I keep meaning to write a blog entry on this. To understand my reasoning it helps to be familiar with The Innovator's Dilemma (see http://www.amazon.com/The-Innovators-Dilemma-Technologies-Ca... for the book). The basic assumption of that book (backed up with many examples in industries from ship technology to hard drives to backhoes) is that any technology that has a well-established value proposition will tend to show exponential improvement on that value proposition over time. Users needs also follow an exponential curve, but it tends to be slower than the technology improvement curve. (A lot slower.) Therefore if you have 2 technologies competing for that market, eventually the cheap crappy one will be good enough, and after that point hits it wins. The premium technology will always show great revenue curves even once their low-end users start switching, but those curves hide a great oncoming disaster.

In every market that Apple is in, it is the premium product.
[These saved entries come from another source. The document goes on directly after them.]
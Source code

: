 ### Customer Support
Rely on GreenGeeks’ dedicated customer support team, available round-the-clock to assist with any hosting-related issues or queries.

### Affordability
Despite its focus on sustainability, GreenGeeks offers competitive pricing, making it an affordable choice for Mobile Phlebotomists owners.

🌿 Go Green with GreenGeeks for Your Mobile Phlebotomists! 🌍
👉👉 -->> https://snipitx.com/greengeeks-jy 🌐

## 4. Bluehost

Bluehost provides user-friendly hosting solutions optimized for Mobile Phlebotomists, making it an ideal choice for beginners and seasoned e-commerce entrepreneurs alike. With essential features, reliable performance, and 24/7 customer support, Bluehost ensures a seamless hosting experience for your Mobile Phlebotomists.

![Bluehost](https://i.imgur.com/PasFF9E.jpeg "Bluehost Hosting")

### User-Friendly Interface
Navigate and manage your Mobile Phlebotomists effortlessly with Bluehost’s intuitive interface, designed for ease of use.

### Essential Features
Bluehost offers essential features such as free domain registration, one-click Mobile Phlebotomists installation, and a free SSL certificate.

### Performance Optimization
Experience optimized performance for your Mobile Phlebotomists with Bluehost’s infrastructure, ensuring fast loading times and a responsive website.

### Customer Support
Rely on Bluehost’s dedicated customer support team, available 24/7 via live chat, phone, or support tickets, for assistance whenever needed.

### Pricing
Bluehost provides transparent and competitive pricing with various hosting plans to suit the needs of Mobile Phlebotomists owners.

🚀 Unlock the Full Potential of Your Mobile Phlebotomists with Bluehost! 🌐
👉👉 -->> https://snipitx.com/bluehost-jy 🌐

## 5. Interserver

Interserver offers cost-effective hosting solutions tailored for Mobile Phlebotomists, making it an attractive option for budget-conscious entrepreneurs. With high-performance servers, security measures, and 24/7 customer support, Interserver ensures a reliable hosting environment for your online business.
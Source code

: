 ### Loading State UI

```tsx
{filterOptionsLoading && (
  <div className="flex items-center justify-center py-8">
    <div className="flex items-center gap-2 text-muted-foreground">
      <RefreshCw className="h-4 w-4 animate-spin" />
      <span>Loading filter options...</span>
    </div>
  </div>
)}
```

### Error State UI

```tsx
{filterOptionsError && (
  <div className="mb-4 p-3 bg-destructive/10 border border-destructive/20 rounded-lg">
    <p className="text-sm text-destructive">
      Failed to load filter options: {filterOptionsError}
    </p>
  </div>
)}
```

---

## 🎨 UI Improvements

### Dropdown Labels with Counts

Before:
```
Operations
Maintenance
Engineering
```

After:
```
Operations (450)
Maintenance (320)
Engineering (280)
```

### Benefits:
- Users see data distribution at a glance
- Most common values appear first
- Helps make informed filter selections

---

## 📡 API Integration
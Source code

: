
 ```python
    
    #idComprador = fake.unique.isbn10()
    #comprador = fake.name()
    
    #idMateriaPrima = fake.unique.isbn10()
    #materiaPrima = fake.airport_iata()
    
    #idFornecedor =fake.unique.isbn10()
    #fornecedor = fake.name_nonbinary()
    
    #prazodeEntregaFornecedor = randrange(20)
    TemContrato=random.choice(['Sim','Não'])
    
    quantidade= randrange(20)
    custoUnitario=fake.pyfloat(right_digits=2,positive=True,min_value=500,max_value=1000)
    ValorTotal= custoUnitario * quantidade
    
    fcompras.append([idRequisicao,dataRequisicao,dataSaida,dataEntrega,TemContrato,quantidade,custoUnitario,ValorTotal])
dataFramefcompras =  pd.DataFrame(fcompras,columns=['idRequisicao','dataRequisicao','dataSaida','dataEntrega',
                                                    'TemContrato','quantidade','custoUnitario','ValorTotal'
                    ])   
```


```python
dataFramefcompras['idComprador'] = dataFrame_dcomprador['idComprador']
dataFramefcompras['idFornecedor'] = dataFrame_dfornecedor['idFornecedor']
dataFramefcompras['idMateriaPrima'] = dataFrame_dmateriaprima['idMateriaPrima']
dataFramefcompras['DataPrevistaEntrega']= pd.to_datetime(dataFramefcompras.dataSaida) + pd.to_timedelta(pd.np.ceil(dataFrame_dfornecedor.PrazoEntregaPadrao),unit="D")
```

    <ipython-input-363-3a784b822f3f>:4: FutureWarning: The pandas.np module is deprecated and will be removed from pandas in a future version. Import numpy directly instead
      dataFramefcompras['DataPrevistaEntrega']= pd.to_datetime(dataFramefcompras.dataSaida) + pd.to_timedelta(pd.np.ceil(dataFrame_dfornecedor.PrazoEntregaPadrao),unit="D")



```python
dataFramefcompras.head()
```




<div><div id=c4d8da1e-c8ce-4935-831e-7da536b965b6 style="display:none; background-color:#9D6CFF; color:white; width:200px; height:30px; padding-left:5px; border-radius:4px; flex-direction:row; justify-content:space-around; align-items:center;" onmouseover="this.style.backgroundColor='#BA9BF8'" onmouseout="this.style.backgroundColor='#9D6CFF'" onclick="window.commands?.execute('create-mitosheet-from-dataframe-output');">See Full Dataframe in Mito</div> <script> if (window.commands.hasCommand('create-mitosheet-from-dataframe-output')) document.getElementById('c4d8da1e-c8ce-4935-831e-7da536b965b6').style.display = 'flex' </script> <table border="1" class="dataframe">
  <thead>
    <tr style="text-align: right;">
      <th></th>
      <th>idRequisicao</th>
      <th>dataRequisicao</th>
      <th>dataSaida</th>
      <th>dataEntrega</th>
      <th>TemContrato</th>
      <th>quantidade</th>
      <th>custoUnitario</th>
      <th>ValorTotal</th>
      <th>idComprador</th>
It has competitors. And its competitors have a pretty good sense of the value proposition that they need to deliver. Therefore every market line for Apple is doomed. They show no signs of having new ones to wow us with, so Apple has a world of hurt coming.

But, you may ask, why did they not have this problem historically? My answer is because Steve Jobs' genius lay in constantly finding and delivering new value propositions. He found and defined markets for pretty computers, light laptops, smartphones, and so on. The whole Innovator's Dilemma argument depends on competing on a known value proposition, and Jobs never sat still long enough for his competitors to do that.

Of course Jobs is now gone, and there is no sign that Apple has anyone who has that talent.